- [Work item]:
Where does the word "without" show up in the data? Please find each such line and copy it.

- [Information supplied]:
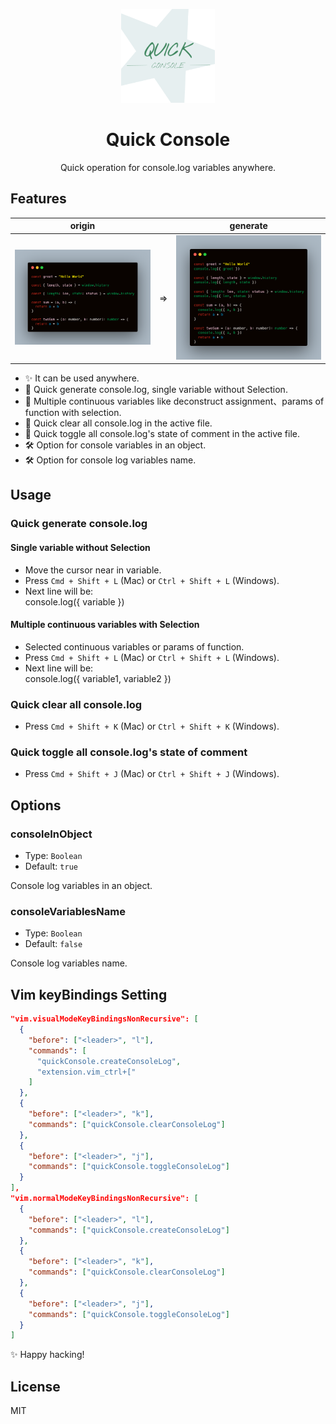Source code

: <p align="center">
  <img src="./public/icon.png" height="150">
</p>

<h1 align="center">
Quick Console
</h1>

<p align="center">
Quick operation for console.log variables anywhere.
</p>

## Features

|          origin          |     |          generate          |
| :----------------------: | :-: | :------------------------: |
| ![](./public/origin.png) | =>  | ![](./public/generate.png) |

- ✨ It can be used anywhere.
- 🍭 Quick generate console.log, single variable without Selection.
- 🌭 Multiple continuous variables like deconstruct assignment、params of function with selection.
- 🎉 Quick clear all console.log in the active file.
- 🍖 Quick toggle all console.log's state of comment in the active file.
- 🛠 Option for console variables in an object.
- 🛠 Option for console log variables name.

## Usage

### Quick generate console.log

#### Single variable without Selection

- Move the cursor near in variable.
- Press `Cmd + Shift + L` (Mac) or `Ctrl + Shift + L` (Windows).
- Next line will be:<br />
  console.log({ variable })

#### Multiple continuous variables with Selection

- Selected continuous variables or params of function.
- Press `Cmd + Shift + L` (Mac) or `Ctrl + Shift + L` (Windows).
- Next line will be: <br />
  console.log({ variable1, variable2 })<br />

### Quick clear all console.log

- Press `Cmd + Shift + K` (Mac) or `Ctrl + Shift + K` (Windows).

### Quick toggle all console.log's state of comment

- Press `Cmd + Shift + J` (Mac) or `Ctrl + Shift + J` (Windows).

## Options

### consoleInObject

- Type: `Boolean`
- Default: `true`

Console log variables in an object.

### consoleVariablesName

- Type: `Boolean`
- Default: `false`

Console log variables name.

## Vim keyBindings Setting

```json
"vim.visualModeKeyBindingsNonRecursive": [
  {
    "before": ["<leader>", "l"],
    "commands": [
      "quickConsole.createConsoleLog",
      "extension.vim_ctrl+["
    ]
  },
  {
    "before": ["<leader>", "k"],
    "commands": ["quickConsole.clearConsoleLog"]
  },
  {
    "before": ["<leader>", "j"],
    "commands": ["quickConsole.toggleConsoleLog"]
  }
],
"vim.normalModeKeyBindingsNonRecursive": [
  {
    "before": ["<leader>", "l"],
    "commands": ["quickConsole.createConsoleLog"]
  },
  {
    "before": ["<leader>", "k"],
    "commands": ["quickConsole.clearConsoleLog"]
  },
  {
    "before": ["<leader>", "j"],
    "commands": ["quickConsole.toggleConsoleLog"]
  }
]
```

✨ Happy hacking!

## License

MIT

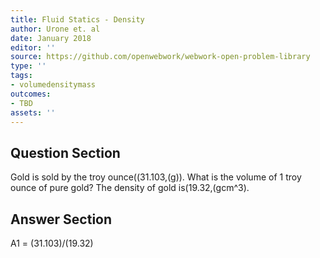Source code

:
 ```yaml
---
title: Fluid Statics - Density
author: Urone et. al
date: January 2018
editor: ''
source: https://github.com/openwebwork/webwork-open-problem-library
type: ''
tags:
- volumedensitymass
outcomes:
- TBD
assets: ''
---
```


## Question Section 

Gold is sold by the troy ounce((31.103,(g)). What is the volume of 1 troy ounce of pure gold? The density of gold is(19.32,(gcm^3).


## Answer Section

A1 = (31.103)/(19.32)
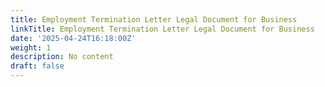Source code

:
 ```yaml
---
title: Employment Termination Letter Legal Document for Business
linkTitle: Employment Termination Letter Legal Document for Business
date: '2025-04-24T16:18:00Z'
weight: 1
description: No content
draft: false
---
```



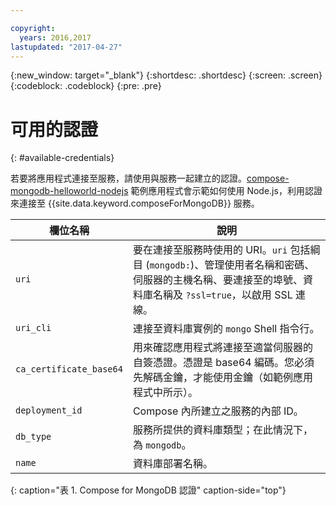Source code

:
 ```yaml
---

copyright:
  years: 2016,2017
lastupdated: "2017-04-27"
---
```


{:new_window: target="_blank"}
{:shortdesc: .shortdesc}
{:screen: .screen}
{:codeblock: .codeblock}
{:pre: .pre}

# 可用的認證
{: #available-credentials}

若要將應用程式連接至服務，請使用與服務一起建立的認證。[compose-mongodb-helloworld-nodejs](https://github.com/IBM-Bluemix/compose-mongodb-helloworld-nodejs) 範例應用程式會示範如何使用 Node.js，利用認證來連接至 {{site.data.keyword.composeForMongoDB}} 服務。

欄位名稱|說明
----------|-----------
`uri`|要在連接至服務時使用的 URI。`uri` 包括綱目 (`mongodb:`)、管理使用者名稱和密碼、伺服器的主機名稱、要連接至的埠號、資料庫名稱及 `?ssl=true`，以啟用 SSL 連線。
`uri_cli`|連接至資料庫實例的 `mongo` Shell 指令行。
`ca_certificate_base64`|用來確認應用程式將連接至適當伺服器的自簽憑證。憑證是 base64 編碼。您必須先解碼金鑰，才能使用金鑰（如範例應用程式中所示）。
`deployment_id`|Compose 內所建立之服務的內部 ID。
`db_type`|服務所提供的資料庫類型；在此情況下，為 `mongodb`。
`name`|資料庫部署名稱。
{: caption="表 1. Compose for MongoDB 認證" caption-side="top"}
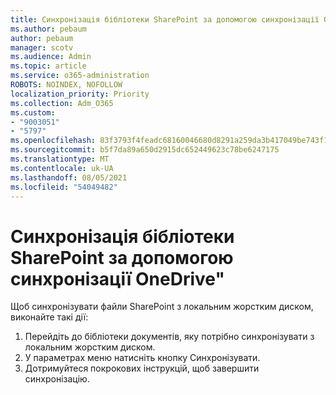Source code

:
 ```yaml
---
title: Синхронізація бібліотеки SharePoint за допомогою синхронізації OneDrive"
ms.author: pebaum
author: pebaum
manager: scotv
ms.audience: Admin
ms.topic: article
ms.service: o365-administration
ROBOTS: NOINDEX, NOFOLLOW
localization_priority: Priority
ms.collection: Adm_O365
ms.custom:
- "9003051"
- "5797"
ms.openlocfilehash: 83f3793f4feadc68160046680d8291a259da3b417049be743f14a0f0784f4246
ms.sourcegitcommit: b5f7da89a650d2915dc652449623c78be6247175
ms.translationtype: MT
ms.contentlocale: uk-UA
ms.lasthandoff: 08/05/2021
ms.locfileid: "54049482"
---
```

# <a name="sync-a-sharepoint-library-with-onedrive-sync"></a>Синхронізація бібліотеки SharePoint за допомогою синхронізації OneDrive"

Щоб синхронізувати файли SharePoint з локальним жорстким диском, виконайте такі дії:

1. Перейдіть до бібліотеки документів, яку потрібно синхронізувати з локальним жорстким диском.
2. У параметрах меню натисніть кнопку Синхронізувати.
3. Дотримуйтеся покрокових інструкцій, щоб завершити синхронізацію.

- [Finished task]:
- 🍭 Quick generate console.log, single variable without Selection.
#### Single variable without Selection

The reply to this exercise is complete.